Estudos da Interpretação - pesquisas recentes

Vale a pena conferir os dois último números de Tradução em Revista sobre Estudos da Interpretação no Brasil.



                     O número 23 é dedicado à pesquisa e formação de intérpretes no Brasil.



O número 24 é dedicado à historiografia e às modalidades de interpretação.

Ambos os número foram organizados por Raffaella de Filippis Quental, Christiano Sanches do Valle Silva e Denise de Vasconcelos Araujo.
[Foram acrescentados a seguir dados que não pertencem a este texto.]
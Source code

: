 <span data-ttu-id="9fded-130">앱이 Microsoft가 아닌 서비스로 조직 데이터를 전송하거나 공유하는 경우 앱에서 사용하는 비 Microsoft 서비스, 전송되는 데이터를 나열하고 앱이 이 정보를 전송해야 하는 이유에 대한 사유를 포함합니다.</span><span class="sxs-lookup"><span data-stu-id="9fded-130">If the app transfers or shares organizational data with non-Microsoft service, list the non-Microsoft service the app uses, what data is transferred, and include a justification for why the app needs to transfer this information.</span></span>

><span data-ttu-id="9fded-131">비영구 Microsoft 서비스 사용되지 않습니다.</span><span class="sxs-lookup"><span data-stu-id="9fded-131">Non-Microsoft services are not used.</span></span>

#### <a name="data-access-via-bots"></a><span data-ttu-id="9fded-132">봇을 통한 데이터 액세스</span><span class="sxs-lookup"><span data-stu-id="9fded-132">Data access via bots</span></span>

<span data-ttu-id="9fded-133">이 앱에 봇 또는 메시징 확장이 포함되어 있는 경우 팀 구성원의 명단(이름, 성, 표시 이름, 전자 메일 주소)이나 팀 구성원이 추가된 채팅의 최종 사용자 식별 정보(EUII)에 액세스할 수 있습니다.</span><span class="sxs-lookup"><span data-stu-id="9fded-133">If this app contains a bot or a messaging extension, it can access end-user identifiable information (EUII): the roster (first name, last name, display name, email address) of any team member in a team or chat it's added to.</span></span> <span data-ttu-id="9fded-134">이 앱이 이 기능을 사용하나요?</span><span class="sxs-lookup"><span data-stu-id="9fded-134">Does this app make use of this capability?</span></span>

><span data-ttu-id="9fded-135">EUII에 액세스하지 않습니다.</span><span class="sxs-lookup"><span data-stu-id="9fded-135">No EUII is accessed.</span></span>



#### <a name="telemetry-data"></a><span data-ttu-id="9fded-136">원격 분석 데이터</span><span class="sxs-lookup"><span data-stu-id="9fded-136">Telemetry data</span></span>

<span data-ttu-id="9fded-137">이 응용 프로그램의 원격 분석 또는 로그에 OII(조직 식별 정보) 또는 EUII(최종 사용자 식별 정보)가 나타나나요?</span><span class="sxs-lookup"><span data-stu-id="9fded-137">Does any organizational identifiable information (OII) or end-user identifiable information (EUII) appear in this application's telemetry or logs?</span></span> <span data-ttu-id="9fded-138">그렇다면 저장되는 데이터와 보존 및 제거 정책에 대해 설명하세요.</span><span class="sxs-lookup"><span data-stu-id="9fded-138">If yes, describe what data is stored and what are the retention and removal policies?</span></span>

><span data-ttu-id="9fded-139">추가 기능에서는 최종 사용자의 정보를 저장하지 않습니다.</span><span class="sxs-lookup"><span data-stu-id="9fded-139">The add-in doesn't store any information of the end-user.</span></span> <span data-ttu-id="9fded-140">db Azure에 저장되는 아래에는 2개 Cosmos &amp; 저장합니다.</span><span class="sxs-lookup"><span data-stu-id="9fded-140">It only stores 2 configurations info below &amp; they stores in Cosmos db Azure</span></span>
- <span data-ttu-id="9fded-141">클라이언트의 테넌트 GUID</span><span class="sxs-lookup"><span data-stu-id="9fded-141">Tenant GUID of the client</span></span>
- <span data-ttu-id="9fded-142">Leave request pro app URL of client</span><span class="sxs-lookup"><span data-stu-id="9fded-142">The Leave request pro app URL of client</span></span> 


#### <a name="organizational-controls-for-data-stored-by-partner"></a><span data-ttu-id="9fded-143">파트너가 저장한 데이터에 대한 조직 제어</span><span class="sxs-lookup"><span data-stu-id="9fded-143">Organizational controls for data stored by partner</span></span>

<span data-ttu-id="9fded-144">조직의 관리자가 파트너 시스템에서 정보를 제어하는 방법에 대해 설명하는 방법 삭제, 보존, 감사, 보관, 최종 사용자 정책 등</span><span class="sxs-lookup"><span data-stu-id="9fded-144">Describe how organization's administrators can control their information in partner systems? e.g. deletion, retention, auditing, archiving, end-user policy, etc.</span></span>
Bastante interessantes para os pesquisadores brasileiros em Estudos da Interpretação. 
Parabéns aos editores!!!

sexta-feira, 20 de julho de 2018

Historiografia da tradução: tempo e espaço social







Historiografia da Tradução: Tempo e Espaço Social,
livro organizado por Germana Henriques Pereira e Thiago André Veríssimo traz uma coletânea de artigos a respeito da História da Tradução no Brasil.
Os capítulos de Cristina Carneiro Rodrigues ("Republicação de traduções: o caso da coleção Reconquista do Brasil") e Marlova Aseff ("Pablo Neruda e a Tradução de poesia Hispano-americana no Brasil") são ótimos exemplos de pesquisas em fontes históricas. Traz detalhes da pesquisa, bem como resultados a partir da materialidade e da interpretação histórica.
Outro capítulo que chama atenção é o escrito por Lia Miranda (Os livros infantis que não traduzimos: a literatura estadunidense e Hispano-americana no catálogo The White Ravens (1993-2007)) em que a história contemporânea das traduções para o público infantil são abordadas com dados estatísticos e sociais.
Vale a pena conferir!

quarta-feira, 6 de junho de 2018

Paratextos de tradutores



Marcia A. P. Martinse Andréia Guerini acabaram de lançar um livro com textos de tradutores na história do Brasil.
O livro intitula-se 

PALAVRA DE TRADUTOR 
Reflexões sobre tradução por tradutores brasileiros


O intuito do livro está descrito na contracapa da seguinte forma:
Este livro reúne reexões acerca de concepções de tradu-ção e do fazer tradutório a partir do ponto de vista de diferentes tradutores brasileiros. São reexões não siste-matizadas, produzidas em momentos históricos diferen-tes, que cobrem um arco temporal de mais de duzentos anos, do nal do século XVIII até os nossos dias. São paratextos e metatextos escritos por tradutores, homens e mulheres, que emolduram abordagens de gêneros textuais diversos: do texto técnico-cientíco ao de cção, passando pela literatura infantojuvenil, pela poesia épica e lírica e pelo drama. 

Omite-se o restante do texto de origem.